**THE INPUT:**
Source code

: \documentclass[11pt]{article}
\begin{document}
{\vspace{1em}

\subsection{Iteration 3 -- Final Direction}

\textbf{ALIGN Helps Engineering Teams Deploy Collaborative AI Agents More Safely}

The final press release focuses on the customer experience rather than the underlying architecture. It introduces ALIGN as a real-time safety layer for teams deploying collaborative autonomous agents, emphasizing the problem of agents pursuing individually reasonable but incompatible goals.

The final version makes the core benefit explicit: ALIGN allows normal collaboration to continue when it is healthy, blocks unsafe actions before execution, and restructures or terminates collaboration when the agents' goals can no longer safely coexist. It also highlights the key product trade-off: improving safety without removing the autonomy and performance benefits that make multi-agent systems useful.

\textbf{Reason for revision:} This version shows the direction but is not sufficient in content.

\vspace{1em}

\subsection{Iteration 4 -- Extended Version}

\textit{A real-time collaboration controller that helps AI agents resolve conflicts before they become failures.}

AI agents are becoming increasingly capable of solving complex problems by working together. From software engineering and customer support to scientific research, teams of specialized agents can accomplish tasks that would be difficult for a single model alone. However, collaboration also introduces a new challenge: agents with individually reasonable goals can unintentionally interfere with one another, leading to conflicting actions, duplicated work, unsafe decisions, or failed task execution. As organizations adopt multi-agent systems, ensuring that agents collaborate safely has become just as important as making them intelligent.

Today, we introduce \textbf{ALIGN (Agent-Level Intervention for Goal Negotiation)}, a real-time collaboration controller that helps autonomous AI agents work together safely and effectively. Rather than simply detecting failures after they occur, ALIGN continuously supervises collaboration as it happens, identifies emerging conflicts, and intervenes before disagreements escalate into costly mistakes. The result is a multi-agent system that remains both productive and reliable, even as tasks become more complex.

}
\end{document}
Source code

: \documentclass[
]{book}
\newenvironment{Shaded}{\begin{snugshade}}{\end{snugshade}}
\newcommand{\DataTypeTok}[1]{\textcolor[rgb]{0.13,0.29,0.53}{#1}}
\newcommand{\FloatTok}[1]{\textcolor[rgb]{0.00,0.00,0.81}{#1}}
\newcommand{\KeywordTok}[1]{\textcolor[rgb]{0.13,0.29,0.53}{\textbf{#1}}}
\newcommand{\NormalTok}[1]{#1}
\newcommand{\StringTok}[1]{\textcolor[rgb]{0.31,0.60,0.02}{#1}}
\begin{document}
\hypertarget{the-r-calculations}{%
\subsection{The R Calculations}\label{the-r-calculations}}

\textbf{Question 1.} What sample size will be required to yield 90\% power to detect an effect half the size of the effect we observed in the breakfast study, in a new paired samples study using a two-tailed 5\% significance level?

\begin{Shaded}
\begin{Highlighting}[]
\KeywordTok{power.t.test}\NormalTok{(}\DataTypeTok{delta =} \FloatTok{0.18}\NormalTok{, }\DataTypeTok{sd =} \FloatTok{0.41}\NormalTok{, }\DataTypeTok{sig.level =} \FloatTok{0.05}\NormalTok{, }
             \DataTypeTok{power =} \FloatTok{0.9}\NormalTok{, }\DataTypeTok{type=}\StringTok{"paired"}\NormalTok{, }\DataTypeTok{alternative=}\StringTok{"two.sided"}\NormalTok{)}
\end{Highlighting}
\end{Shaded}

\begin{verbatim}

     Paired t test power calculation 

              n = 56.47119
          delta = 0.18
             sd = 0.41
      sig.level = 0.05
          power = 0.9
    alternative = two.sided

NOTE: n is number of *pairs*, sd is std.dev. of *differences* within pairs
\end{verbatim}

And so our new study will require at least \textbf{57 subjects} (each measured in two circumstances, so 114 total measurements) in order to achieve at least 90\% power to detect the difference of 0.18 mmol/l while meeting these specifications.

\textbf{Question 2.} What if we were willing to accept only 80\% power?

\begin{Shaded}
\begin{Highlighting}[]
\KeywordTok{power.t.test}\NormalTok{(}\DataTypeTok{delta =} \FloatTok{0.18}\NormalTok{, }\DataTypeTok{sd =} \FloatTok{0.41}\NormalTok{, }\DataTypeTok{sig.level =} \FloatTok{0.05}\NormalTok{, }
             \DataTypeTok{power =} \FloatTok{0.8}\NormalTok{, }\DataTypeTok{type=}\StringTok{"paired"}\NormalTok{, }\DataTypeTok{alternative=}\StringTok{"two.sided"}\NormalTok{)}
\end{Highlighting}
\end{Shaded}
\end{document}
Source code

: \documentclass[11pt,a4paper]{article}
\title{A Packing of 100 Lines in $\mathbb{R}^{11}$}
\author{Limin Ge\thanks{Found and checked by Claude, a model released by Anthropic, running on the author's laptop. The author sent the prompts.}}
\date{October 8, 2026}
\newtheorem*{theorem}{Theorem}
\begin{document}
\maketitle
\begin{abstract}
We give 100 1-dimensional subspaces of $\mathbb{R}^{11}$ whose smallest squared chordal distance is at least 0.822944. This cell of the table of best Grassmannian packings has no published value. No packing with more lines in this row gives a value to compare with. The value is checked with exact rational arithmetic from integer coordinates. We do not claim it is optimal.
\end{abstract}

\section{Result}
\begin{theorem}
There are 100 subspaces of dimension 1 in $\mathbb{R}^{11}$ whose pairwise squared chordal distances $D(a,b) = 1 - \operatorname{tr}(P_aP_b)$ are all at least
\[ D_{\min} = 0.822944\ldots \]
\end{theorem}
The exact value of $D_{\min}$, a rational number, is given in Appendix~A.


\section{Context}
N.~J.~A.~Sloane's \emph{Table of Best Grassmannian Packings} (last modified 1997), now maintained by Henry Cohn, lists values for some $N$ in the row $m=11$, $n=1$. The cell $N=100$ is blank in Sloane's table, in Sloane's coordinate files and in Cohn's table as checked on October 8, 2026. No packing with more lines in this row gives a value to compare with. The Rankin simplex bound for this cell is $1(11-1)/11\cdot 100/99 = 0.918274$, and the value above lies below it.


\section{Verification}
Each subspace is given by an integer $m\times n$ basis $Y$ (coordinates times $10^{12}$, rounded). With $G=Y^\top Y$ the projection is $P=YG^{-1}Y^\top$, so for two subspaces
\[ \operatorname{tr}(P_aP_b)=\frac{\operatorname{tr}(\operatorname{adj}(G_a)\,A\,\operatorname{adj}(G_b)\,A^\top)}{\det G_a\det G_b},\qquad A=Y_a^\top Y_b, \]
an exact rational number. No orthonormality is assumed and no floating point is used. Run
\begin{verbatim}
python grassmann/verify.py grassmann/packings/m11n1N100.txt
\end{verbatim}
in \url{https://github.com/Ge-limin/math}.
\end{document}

**EXERCISE DESCRIPTION:** If a line of the data above holds the string "autonomous", count it, then state only the total.

**TASK ANSWER:** 2